Let me unequivocally interpret that, his opinion on the Free SHS programme tends to discriminate against the poor and also to a vast extent undermines the legal provision of Article 25 (1) of the 1992 Constitution of Ghana, which basically states that Education is a Right for all citizens of school age, and should be free through every appropriate means, which the Free SHS policy exemplifies that.

The idea of the Former Vice-Chancellor of UG which encapsulates that those who can afford to pay the fees of their wards should be allowed to do so only gives rise to these questions, how can we differentiate between the rich and poor? Will he pay fees when his ward is posted to a less endowed school? How will we call the policy then, partially Free? Do we have a tax policy for citizens who can pay and those who cannot?

Interestingly, one could discern from all angles that the questions raised aren’t answerable to satisfy any outlook. It only has the tendency to establish a discriminatory education system. A system that considers only the wealthy.

Not only does Free SHS takes care of the financial aspect of citizens, but also about creating a favourable environment for learning. If students are categorised as those who can afford their fees and those who can’t afford them, it will only give room for discrimination.

Moreover, those who can afford will somewhat not accept to be treated the same as those who can’t afford it. Why should we create such a system? Is that not discrimination against the perceived marginalised in our society? And, if we do not consider that, the only thing left is for us to cancel the policy which isn’t possible.

It is worth mentioning that the Free SHS Policy, since its inception has proven to be a life-changing initiative for people from all walks of life, even the wealthiest of them. It has served as a dream come true for many children in Ghana, especially, those needy but brilliant students from the rural areas who wanted to attend distinguished Senior High Schools.

That notwithstanding, there were BECE graduates who were solely interested in utilising their God-given talent and hence, were endeavouring to attend TVET Schools. Such schools were problematic to access because of their financial constraint since it involves the acquisition of many practical tools and equipment to assist with their training and skills development.

This is now a thing of the past, as TVET, as part of the Free SHS Policy, has been made Free to all qualified persons. In achieving the government’s industrialisation agenda, and empowering the youth to be entrepreneurs to solve the unemployment problems, TVET is a vital engine to curb the situation as such. But, I suppose asking the respected Professor, should Free TVET also consider his idea of the rich and poor?

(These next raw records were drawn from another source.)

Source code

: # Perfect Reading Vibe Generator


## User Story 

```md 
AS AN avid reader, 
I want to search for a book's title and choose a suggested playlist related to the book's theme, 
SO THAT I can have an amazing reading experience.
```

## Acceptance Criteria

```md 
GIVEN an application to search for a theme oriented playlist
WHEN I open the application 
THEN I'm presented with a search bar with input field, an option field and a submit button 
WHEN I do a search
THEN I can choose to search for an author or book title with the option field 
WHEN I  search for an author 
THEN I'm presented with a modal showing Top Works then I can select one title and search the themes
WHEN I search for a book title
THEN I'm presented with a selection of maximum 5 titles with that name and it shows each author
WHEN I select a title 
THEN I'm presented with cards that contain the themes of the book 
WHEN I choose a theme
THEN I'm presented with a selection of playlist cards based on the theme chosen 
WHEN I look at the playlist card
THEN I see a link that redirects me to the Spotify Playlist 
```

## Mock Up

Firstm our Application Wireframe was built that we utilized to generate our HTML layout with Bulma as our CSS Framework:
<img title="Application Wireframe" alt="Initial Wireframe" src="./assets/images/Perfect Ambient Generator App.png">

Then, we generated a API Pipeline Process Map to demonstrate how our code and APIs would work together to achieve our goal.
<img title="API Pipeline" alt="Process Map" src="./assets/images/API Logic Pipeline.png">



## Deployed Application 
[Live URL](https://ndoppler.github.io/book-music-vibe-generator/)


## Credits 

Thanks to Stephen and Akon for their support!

We can’t argue his stance that the policy is enduring some challenges and therefore should be reviewed in its current form but what we won’t accept is for him to contend that the Free SHS initiative isn’t realising its purpose and with that, it is having dire consequences on the economy of the country and for that matter, those who can afford should be allowed as to do as such.

The NPP government promised “Free SHS” for all citizens without any conditions and we’ve been committed to the good people of Ghana in that regard. We have employed deserving strategic measures to ensure its smooth running and sustainability as exhibited for the past five years.

In the voice of those who couldn’t pursue Senior High School education because of finances and those who have been able to access it because of Free SHS, the former vice-chancellor should be made conscious of the fact, that if he can’t give plausible alternatives, at least, he shouldn’t call for any measure that will deny many people the opportunity to have higher education.

The Free SHS Policy by the Nana Addo Dankwa Akufo-Addo government was successfully implemented under the leadership of the former education minister, Dr. Matthew Opoku Prempeh,  and now in the hands of the Sector Minister, Dr. Yaw Osei Adutwum, has come to stay and surges on strongly.


Yaw Opoku Mensah is the Deputy PRO at the Ministry of Education.